(Source data)
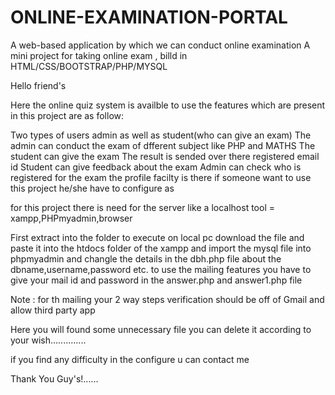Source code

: # ONLINE-EXAMINATION-PORTAL
A web-based application by which we can conduct online examination 
A mini project for taking online exam , billd in HTML/CSS/BOOTSTRAP/PHP/MYSQL

Hello friend's

Here the online quiz system is availble to use the features which are present in this project are as follow:

Two types of users admin as well as student(who can give an exam)
The admin can conduct the exam of dfferent subject like PHP and MATHS
The student can give the exam
The result is sended over there registered email id
Student can give feedback about the exam
Admin can check who is registered for the exam
the profile facilty is there
if someone want to use this project he/she have to configure as

for this project there is need for the server like a localhost tool = xampp,PHPmyadmin,browser

First extract into the folder to execute on local pc download the file and paste it into the htdocs folder of the xampp and import the mysql file into phpmyadmin and changle the details in the dbh.php file about the dbname,username,password etc. to use the mailing features you have to give your mail id and password in the answer.php and answer1.php file

Note : for th mailing your 2 way steps verification should be off of Gmail and allow third party app

Here you will found some unnecessary file you can delete it according to your wish..............

if you find any difficulty in the configure u can contact me

Thank You Guy's!......

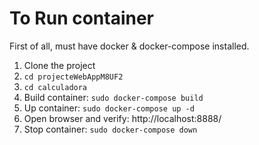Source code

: # To Run container

First of all, must have docker & docker-compose installed.  

1. Clone the project
2. `cd projecteWebAppM8UF2`
3. `cd calculadora`
4. Build container: `sudo docker-compose build`
5. Up container: `sudo docker-compose up -d`
6. Open browser and verify: http://localhost:8888/
7. Stop container: `sudo docker-compose down`
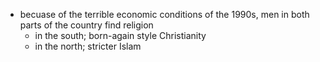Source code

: - becuase of the terrible economic conditions of the 1990s, men in both parts of the country find religion
	- in the south; born-again style Christianity
	- in the north; stricter Islam
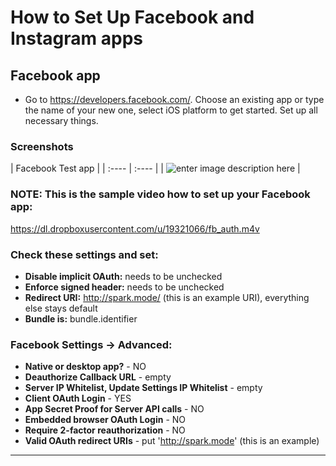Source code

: # How to Set Up Facebook and Instagram apps

## Facebook app

- Go to https://developers.facebook.com/. Choose an existing app or type the name of your new one, select iOS platform to get started. Set up all necessary things.

### Screenshots

| Facebook Test app |
| :---- | :---- |
| ![enter image description here][1] |

### NOTE: This is the sample video how to set up your Facebook app: 
https://dl.dropboxusercontent.com/u/19321066/fb_auth.m4v

### Check these settings and set:

- **Disable implicit OAuth:** needs to be unchecked
- **Enforce signed header:** needs to be unchecked
- **Redirect URI:** http://spark.mode/ (this is an example URI), everything else stays default
- **Bundle is:** bundle.identifier

### Facebook Settings -> Advanced:

- **Native or desktop app?** - NO
- **Deauthorize Callback URL** - empty
- **Server IP Whitelist, Update Settings IP Whitelist** - empty
- **Client OAuth Login** - YES
- **App Secret Proof for Server API calls** - NO
- **Embedded browser OAuth Login** - NO
- **Require 2-factor reauthorization** - NO
- **Valid OAuth redirect URIs** - put 'http://spark.mode' (this is an example)

---


[1]: https://lh6.googleusercontent.com/-k0q4YoDHHRw/VBwaKzePCLI/AAAAAAAAAFI/D6VUhe0dLB0/w825-h553-no/testfb.jpg
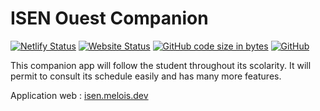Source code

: # ISEN Ouest Companion

[![Netlify Status](https://img.shields.io/netlify/6309014f-efa4-4fce-a934-37abf996f123)](https://app.netlify.com/sites/isen-ouest-companion/deploys)
[![Website Status](https://img.shields.io/website?url=https%3A%2F%2Fisen.melois.dev)][website-url]
[![GitHub code size in bytes](https://img.shields.io/github/languages/code-size/sehnryr/isen_ouest_companion)](#)
[![GitHub](https://img.shields.io/github/license/sehnryr/isen_ouest_companion)](#)

This companion app will follow the student throughout its scolarity. It will permit to consult its schedule easily and has many more features.

Application web : [isen.melois.dev][website-url]

[website-url]: https://isen.melois.dev/
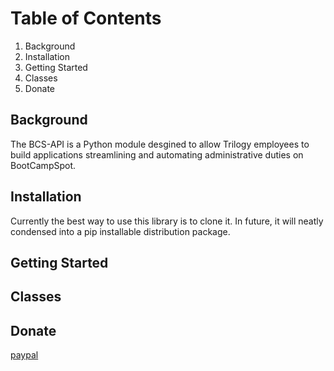 <h1 align="center>BCS-API</h1>

## Table of Contents
1. <a hfref="#1">Background</a>
1. <a hfref="#1">Installation</a>
1. <a hfref="#1">Getting Started</a>
1. <a hfref="#1">Classes</a>
1. <a hfref="#1">Donate</a>

## Background
The BCS-API is a Python module desgined to allow Trilogy employees to build applications streamlining and automating administrative duties on BootCampSpot.

## Installation
Currently the best way to use this library is to clone it. In future, it will neatly condensed into a pip installable distribution package.

## Getting Started

## Classes

## Donate
[paypal](https://paypal.me/feedseth?locale.x=en_US)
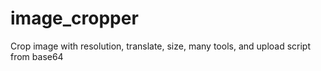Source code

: # image_cropper
Crop image with resolution, translate, size, many tools, and upload script from base64
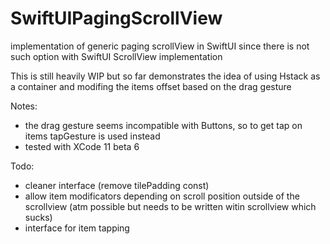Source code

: # SwiftUIPagingScrollView
implementation of generic paging scrollView in SwiftUI since there is not such option with SwiftUI ScrollView implementation

This is still heavily WIP but so far demonstrates the idea of using Hstack as a container and modifing the items offset based on the drag gesture

Notes:
* the drag gesture seems incompatible with Buttons, so to get tap on items tapGesture is used instead
* tested with XCode 11 beta 6

Todo:
* cleaner interface (remove tilePadding const)
* allow item modificators depending on scroll position outside of the scrollview (atm possible but needs to be written witin scrollview which sucks)
* interface for item tapping

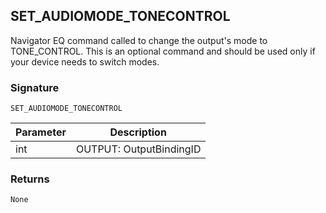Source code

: ## SET\_AUDIOMODE\_TONECONTROL

Navigator EQ command called to change the output's mode to TONE\_CONTROL. This is an optional command and should be used only if your device needs to switch modes.


### Signature

`SET_AUDIOMODE_TONECONTROL`


| Parameter | Description |
| --- | --- |
| int | OUTPUT: OutputBindingID |


### Returns

`None`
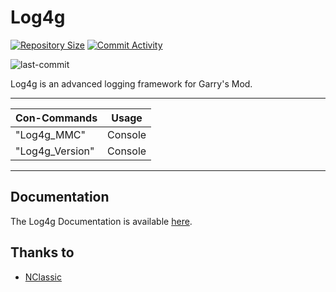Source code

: # Log4g

[![Repository Size](https://img.shields.io/github/repo-size/GrayWolf64/gmod-logging-log4g?label=Repository%20Size&style=flat-square)](https://github.com/GrayWolf64/gmod-logging-log4g/)
[![Commit Activity](https://img.shields.io/github/commit-activity/m/GrayWolf64/gmod-logging-log4g?label=Commit%20Activity&style=flat-square)](https://github.com/GrayWolf64/gmod-logging-log4g/graphs/commit-activity)

<img src="https://img.shields.io/github/last-commit/GrayWolf64/gmod-logging-log4g" alt="last-commit" />

Log4g is an advanced logging framework for Garry's Mod.

***

| Con-Commands    | Usage   |
| --------------- | ------- |
| "Log4g_MMC"     | Console |
| "Log4g_Version" | Console |

***

## Documentation
The Log4g Documentation is available [here](https://github.com/GrayWolf64/Log4g/wiki).

## Thanks to
- [NClassic](https://github.com/ImpishDeathTech/nclassic)
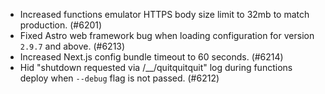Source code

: - Increased functions emulator HTTPS body size limit to 32mb to match production. (#6201)
- Fixed Astro web framework bug when loading configuration for version `2.9.7` and above. (#6213)
- Increased Next.js config bundle timeout to 60 seconds. (#6214)
- Hid "shutdown requested via /\_\_/quitquitquit" log during functions deploy when `--debug` flag is not passed. (#6212)
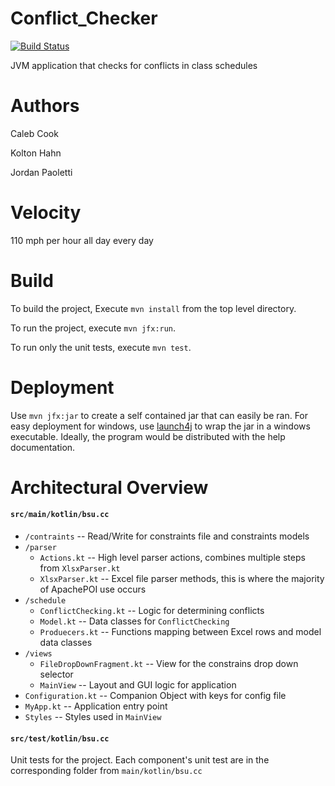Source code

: # Conflict_Checker
[![Build Status](https://travis-ci.com/JordanPaoletti/Conflict_Checker.svg?branch=master)](https://travis-ci.com/JordanPaoletti/Conflict_Checker)

JVM application that checks for conflicts in class schedules

# Authors 
Caleb Cook

Kolton Hahn

Jordan Paoletti

# Velocity
110 mph per hour all day every day

# Build
To build the project, Execute `mvn install` from the top level directory.
 
To run the project, execute `mvn jfx:run`.

To run only the unit tests, execute `mvn test`.

# Deployment

Use `mvn jfx:jar` to create a self contained jar that can easily be ran.
For easy deployment for windows, use [launch4j](http://launch4j.sourceforge.net/) to wrap the jar in a windows executable.
Ideally, the program would be distributed with the help documentation.


# Architectural Overview

#### `src/main/kotlin/bsu.cc`

* `/contraints` -- Read/Write for constraints file and constraints models
* `/parser`
    * `Actions.kt` -- High level parser actions, combines multiple steps from `XlsxParser.kt`
    * `XlsxParser.kt` -- Excel file parser methods, this is where the majority of ApachePOI use occurs
* `/schedule`
    * `ConflictChecking.kt` -- Logic for determining conflicts
    * `Model.kt` -- Data classes for `ConflictChecking`
    * `Produecers.kt` -- Functions mapping between Excel rows and model data classes
* `/views`
    * `FileDropDownFragment.kt` -- View for the constrains drop down selector
    * `MainView` -- Layout and GUI logic for application  
* `Configuration.kt` -- Companion Object with keys for config file
* `MyApp.kt` -- Application entry point
* `Styles` -- Styles used in `MainView`

#### `src/test/kotlin/bsu.cc`
Unit tests for the project. Each component's unit test are in the corresponding folder from 
`main/kotlin/bsu.cc`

**Description of the task:**
Tell how many lines in the data above hold "sehnryr". Nothing but the number.

**Written solution:**
2